The precise way in which I am not alone.

(what I see from my desk without my glasses)

From Erdmut Wizisla's Preface to Walter Benjamin's Archive:
Benjamin's mode of working is marked by the techniques of archiving, collecting, and constructing. Excerpts, transpositions, cuttings-out, montaging, sticking, cataloguing and sorting appear to him to be true activities of an author. His inspiration is inflamed by the richness of materials. Images, documents, and perceptions reveal their secrets to the look that is thorough enough. Benjamin was interested in the incidental. He loved to think in marginal areas, in order to push out from there to the center; he liked to use the phrase "most central." His capacity for immersion and his preparedness to make connections allowed him to discover essential things in details. Fragments recombined into new things; this researcher converted them into something distinctive. (4)
I feel excellent about invoking him as another godparent of the Cabinet, here on my 800th post.

I write this not in self-aggrandizement but in homage.


* * *

Later:

I have been picking and compiling and arranging all day, little hopping bird with a line of text from over there, a line of thinking from over here, eyes bright, scurrying. There are insights; I remember--I can see--how what I do is different from what has been done. The accompanying quandary:

In my field, when we say, "I have to give a paper," we mean, "I will stand up and read a ten-page paper." When I say, "I have to give a talk," knowing that the talk should last 45 minutes, I think, "I have to write a 6500 word prose piece." And yet my gut is telling me so strongly that, because I have rocked out for 45 minutes (and more!) at seminar tables on multiple continents, and because I have never once had a 6500-word script to read during those sessions of rocking out, I do not need to carry some 20 pages of prose into a Cambridge seminar room tomorrow. (I should note that my notes, at this point, are about 2900 words, and that's without a couple of things I still need to cobble in from elsewhere.)

And yet, and yet. I find myself thinking, something will go wrong, something will go horribly wrong. I'm not sure what I think this "something" is. The horribly wrong things that happen during talks are generally results of a) incompetence; b) lack of preparation; c) lack of interest; d) catastrophic sudden-onset illness; or e) open malice. B is the only one that I can get anywhere near on this list, and given that everything academic that I've done since June 2000 has led to this point, even I, even if I were in a totally self-deprecating mood, couldn't fault myself with that one. Yet I keep thinking, "Well, anyway, they can't fire me, because I don't work here." As if I'm in danger of giving a presentation that's so bone-headed that someone would think that I should be made to leave my job, here or anywhere else.
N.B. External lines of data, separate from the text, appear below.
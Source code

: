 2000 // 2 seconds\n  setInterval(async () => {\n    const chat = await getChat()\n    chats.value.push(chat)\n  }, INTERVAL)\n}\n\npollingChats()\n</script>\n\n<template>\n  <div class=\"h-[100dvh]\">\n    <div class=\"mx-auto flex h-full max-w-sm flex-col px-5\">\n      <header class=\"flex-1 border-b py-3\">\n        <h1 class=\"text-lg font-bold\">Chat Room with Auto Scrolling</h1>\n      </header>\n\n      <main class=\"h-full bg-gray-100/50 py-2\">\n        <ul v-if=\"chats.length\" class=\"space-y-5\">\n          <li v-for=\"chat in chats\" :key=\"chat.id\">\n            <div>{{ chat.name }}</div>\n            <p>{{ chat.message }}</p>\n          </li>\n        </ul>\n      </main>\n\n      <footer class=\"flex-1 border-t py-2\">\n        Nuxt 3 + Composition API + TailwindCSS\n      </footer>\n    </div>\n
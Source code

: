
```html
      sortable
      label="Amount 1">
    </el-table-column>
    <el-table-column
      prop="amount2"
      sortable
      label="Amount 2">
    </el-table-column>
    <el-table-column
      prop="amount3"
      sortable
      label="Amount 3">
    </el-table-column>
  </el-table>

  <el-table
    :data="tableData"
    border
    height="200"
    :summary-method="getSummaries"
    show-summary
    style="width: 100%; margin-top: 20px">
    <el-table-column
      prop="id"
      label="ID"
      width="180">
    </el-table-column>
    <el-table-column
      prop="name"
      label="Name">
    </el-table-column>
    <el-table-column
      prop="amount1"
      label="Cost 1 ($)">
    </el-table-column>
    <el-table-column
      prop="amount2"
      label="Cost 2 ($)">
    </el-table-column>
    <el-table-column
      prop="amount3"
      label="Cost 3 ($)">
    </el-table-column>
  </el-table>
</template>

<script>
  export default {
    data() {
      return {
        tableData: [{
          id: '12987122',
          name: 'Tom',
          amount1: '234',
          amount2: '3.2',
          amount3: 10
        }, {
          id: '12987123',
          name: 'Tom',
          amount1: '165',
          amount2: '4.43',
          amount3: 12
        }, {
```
I don't think that I've ever given you this clear a look at what my head is like when I'm getting ready to teach. Because teaching is what this is--teaching when I haven't done it (formally) for awhile, and when I feel as though there's no way to keep my head around the matter before me and in me. The positive way to view this feeling--and so the one that I will embrace as I get back to work--is that I do know so much and care so much about what I know that I can't bear not to get a presentation like this right. I do actually want to give a presentation that will make the material texts around my audience suddenly start speaking up.

Really: this is what it's like when I work with a manuscript: I can almost hear it whispering, can almost hear the sounds of the writers and editors and readers and marginalialists thinking--as though they're whispering to themselves the things they're writing and reading, as though the pages in front of me are alive with talk. Given the things I work on, often the sounds they make are low keenings, little cries and insistences that someone hear them, that someone do the right thing with them, or for them--even when they don't always make that an easy task.

"I am," one of my correspondents wrote to the other, in the microfilm I was reading on Saturday, "still much in love with the idea of our publishing your book together."

I am in love with getting these ideas right, but as with love in other guises, I am also terribly, terrifically, stupefiedly impatient, and unwilling to misstep. I suspect that getting ready to misstep is going to put me on a fast track to getting un-impatient, as well.